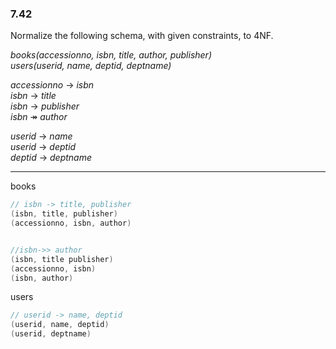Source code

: ### 7.42

Normalize the following schema, with given constraints, to 4NF. 

_books(accessionno, isbn, title, author, publisher)_  <br> 
_users(userid, name, deptid, deptname)_ 

_accessionno_ $\rightarrow$ _isbn_ <br> 
_isbn_ $\rightarrow$ _title_ <br> 
_isbn_ $\rightarrow$ _publisher_ <br>
_isbn_ $\twoheadrightarrow$ _author_ <br> 

_userid_ $\rightarrow$ _name_ <br> 
_userid_ $\rightarrow$ _deptid_ <br> 
_deptid_ $\rightarrow$ _deptname_ <br> 


---

books
```C++
// isbn -> title, publisher
(isbn, title, publisher)
(accessionno, isbn, author)


//isbn->> author
(isbn, title publisher)
(accessionno, isbn)
(isbn, author)
```

users
```C++
// userid -> name, deptid
(userid, name, deptid)
(userid, deptname)
```
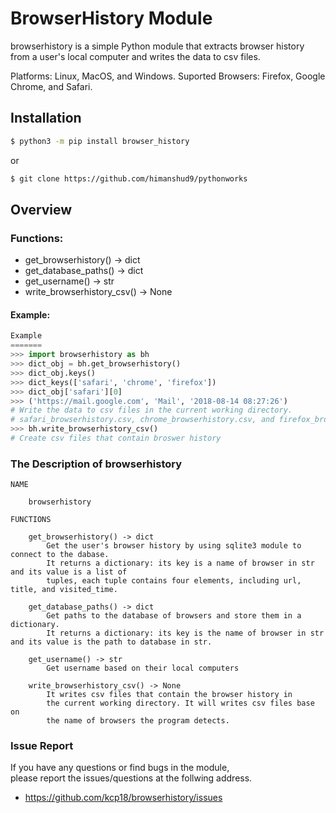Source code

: # BrowserHistory Module

browserhistory is a simple Python module that extracts browser history from a user's local computer and writes the data to csv files.

Platforms: Linux, MacOS, and Windows.
Suported Browsers: Firefox, Google Chrome, and Safari. 

## Installation
```sh
$ python3 -m pip install browser_history
```

or 

```sh
$ git clone https://github.com/himanshud9/pythonworks
```

## Overview
### Functions:
- get_browserhistory() -> dict
- get_database_paths() -> dict
- get_username() -> str
- write_browserhistory_csv() -> None


#### Example:
```python
Example
=======
>>> import browserhistory as bh
>>> dict_obj = bh.get_browserhistory()
>>> dict_obj.keys()
>>> dict_keys(['safari', 'chrome', 'firefox'])
>>> dict_obj['safari'][0]
>>> ('https://mail.google.com', 'Mail', '2018-08-14 08:27:26')
# Write the data to csv files in the current working directory.
# safari_browserhistory.csv, chrome_browserhistory.csv, and firefox_browerhistory.csv.
>>> bh.write_browserhistory_csv()
# Create csv files that contain broswer history
```

### The Description of browserhistory

```
NAME

    browserhistory

FUNCTIONS

    get_browserhistory() -> dict
        Get the user's browser history by using sqlite3 module to connect to the dabase.
        It returns a dictionary: its key is a name of browser in str and its value is a list of
        tuples, each tuple contains four elements, including url, title, and visited_time. 
    
    get_database_paths() -> dict
        Get paths to the database of browsers and store them in a dictionary.
        It returns a dictionary: its key is the name of browser in str and its value is the path to database in str.
    
    get_username() -> str
        Get username based on their local computers
    
    write_browserhistory_csv() -> None
        It writes csv files that contain the browser history in
        the current working directory. It will writes csv files base on 
        the name of browsers the program detects.
```

### Issue Report 


If you have any questions or find bugs in the module,  
please report the issues/questions at the follwing address.

- https://github.com/kcp18/browserhistory/issues


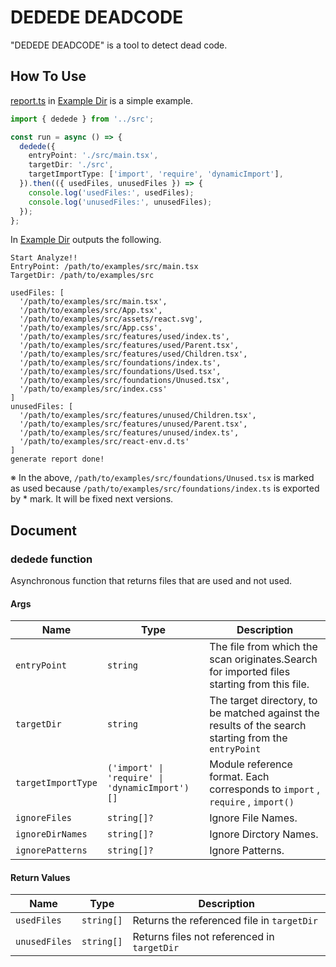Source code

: # DEDEDE DEADCODE

"DEDEDE DEADCODE" is a tool to detect dead code.

## How To Use

[report.ts](./examples/report.ts) in [Example Dir](./examples/) is a simple example.

```ts
import { dedede } from '../src';

const run = async () => {
  dedede({
    entryPoint: './src/main.tsx',
    targetDir: './src',
    targetImportType: ['import', 'require', 'dynamicImport'],
  }).then(({ usedFiles, unusedFiles }) => {
    console.log('usedFiles:', usedFiles);
    console.log('unusedFiles:', unusedFiles);
  });
};
```

In [Example Dir](./examples/) outputs the following.

```shell
Start Analyze!!
EntryPoint: /path/to/examples/src/main.tsx
TargetDir: /path/to/examples/src

usedFiles: [
  '/path/to/examples/src/main.tsx',
  '/path/to/examples/src/App.tsx',
  '/path/to/examples/src/assets/react.svg',
  '/path/to/examples/src/App.css',
  '/path/to/examples/src/features/used/index.ts',
  '/path/to/examples/src/features/used/Parent.tsx',
  '/path/to/examples/src/features/used/Children.tsx',
  '/path/to/examples/src/foundations/index.ts',
  '/path/to/examples/src/foundations/Used.tsx',
  '/path/to/examples/src/foundations/Unused.tsx',
  '/path/to/examples/src/index.css'
]
unusedFiles: [
  '/path/to/examples/src/features/unused/Children.tsx',
  '/path/to/examples/src/features/unused/Parent.tsx',
  '/path/to/examples/src/features/unused/index.ts',
  '/path/to/examples/src/react-env.d.ts'
]
generate report done!
```

※ In the above, `/path/to/examples/src/foundations/Unused.tsx` is marked as used because `/path/to/examples/src/foundations/index.ts` is exported by \* mark. It will be fixed next versions.

## Document

### dedede function

Asynchronous function that returns files that are used and not used.

#### Args

| Name               | Type                                           | Description                                                                                          |
| ------------------ | ---------------------------------------------- | ---------------------------------------------------------------------------------------------------- |
| `entryPoint`       | `string`                                       | The file from which the scan originates.Search for imported files starting from this file.           |
| `targetDir`        | `string`                                       | The target directory, to be matched against the results of the search starting from the `entryPoint` |
| `targetImportType` | `('import' \| 'require' \| 'dynamicImport')[]` | Module reference format. Each corresponds to `import` , `require` , `import()`                       |
| `ignoreFiles`      | `string[]?`                                    | Ignore File Names.                                                                                   |
| `ignoreDirNames`   | `string[]?`                                    | Ignore Dirctory Names.                                                                               |
| `ignorePatterns`   | `string[]?`                                    | Ignore Patterns.                                                                                     |

#### Return Values

| Name          | Type       | Description                                 |
| ------------- | ---------- | ------------------------------------------- |
| `usedFiles`   | `string[]` | Returns the referenced file in `targetDir`  |
| `unusedFiles` | `string[]` | Returns files not referenced in `targetDir` |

Exercise directions → Every entry above needs to be duplicated precisely, and none of the pictures should appear.

Answer for the task →
Source code

: ### 7.42

Normalize the following schema, with given constraints, to 4NF. 

_books(accessionno, isbn, title, author, publisher)_  <br> 
_users(userid, name, deptid, deptname)_ 

_accessionno_ $\rightarrow$ _isbn_ <br> 
_isbn_ $\rightarrow$ _title_ <br> 
_isbn_ $\rightarrow$ _publisher_ <br>
_isbn_ $\twoheadrightarrow$ _author_ <br> 

_userid_ $\rightarrow$ _name_ <br> 
_userid_ $\rightarrow$ _deptid_ <br> 
_deptid_ $\rightarrow$ _deptname_ <br> 


---

books
```C++
// isbn -> title, publisher
(isbn, title, publisher)
(accessionno, isbn, author)


//isbn->> author
(isbn, title publisher)
(accessionno, isbn)
(isbn, author)
```

users
```C++
// userid -> name, deptid
(userid, name, deptid)
(userid, deptname)
```
Source code

: # BrowserHistory Module

browserhistory is a simple Python module that extracts browser history from a user's local computer and writes the data to csv files.

Platforms: Linux, MacOS, and Windows.
Suported Browsers: Firefox, Google Chrome, and Safari. 

## Installation
```sh
$ python3 -m pip install browser_history
```

or 

```sh
$ git clone https://github.com/himanshud9/pythonworks
```

## Overview
### Functions:
- get_browserhistory() -> dict
- get_database_paths() -> dict
- get_username() -> str
- write_browserhistory_csv() -> None


#### Example:
```python
Example
=======
>>> import browserhistory as bh
>>> dict_obj = bh.get_browserhistory()
>>> dict_obj.keys()
>>> dict_keys(['safari', 'chrome', 'firefox'])
>>> dict_obj['safari'][0]
>>> ('https://mail.google.com', 'Mail', '2018-08-14 08:27:26')
# Write the data to csv files in the current working directory.
# safari_browserhistory.csv, chrome_browserhistory.csv, and firefox_browerhistory.csv.
>>> bh.write_browserhistory_csv()
# Create csv files that contain broswer history
```

### The Description of browserhistory

```
NAME

    browserhistory

FUNCTIONS

    get_browserhistory() -> dict
        Get the user's browser history by using sqlite3 module to connect to the dabase.
        It returns a dictionary: its key is a name of browser in str and its value is a list of
        tuples, each tuple contains four elements, including url, title, and visited_time. 
    
    get_database_paths() -> dict
        Get paths to the database of browsers and store them in a dictionary.
        It returns a dictionary: its key is the name of browser in str and its value is the path to database in str.
    
    get_username() -> str
        Get username based on their local computers
    
    write_browserhistory_csv() -> None
        It writes csv files that contain the browser history in
        the current working directory. It will writes csv files base on 
        the name of browsers the program detects.
```

### Issue Report 


If you have any questions or find bugs in the module,  
please report the issues/questions at the follwing address.

- https://github.com/kcp18/browserhistory/issues


Source code

: # DEDEDE DEADCODE

"DEDEDE DEADCODE" is a tool to detect dead code.

## How To Use

[report.ts](./examples/report.ts) in [Example Dir](./examples/) is a simple example.

```ts
import { dedede } from '../src';

const run = async () => {
  dedede({
    entryPoint: './src/main.tsx',
    targetDir: './src',
    targetImportType: ['import', 'require', 'dynamicImport'],
  }).then(({ usedFiles, unusedFiles }) => {
    console.log('usedFiles:', usedFiles);
    console.log('unusedFiles:', unusedFiles);
  });
};
```

In [Example Dir](./examples/) outputs the following.

```shell
Start Analyze!!
EntryPoint: /path/to/examples/src/main.tsx
TargetDir: /path/to/examples/src

usedFiles: [
  '/path/to/examples/src/main.tsx',
  '/path/to/examples/src/App.tsx',
  '/path/to/examples/src/assets/react.svg',
  '/path/to/examples/src/App.css',
  '/path/to/examples/src/features/used/index.ts',
  '/path/to/examples/src/features/used/Parent.tsx',
  '/path/to/examples/src/features/used/Children.tsx',
  '/path/to/examples/src/foundations/index.ts',
  '/path/to/examples/src/foundations/Used.tsx',
  '/path/to/examples/src/foundations/Unused.tsx',
  '/path/to/examples/src/index.css'
]
unusedFiles: [
  '/path/to/examples/src/features/unused/Children.tsx',
  '/path/to/examples/src/features/unused/Parent.tsx',
  '/path/to/examples/src/features/unused/index.ts',
  '/path/to/examples/src/react-env.d.ts'
]
generate report done!
```

※ In the above, `/path/to/examples/src/foundations/Unused.tsx` is marked as used because `/path/to/examples/src/foundations/index.ts` is exported by \* mark. It will be fixed next versions.

## Document

### dedede function

Asynchronous function that returns files that are used and not used.

#### Args

| Name               | Type                                           | Description                                                                                          |
| ------------------ | ---------------------------------------------- | ---------------------------------------------------------------------------------------------------- |
| `entryPoint`       | `string`                                       | The file from which the scan originates.Search for imported files starting from this file.           |
| `targetDir`        | `string`                                       | The target directory, to be matched against the results of the search starting from the `entryPoint` |
| `targetImportType` | `('import' \| 'require' \| 'dynamicImport')[]` | Module reference format. Each corresponds to `import` , `require` , `import()`                       |
| `ignoreFiles`      | `string[]?`                                    | Ignore File Names.                                                                                   |
| `ignoreDirNames`   | `string[]?`                                    | Ignore Dirctory Names.                                                                               |
| `ignorePatterns`   | `string[]?`                                    | Ignore Patterns.                                                                                     |

#### Return Values

| Name          | Type       | Description                                 |
| ------------- | ---------- | ------------------------------------------- |
| `usedFiles`   | `string[]` | Returns the referenced file in `targetDir`  |
| `unusedFiles` | `string[]` | Returns files not referenced in `targetDir` |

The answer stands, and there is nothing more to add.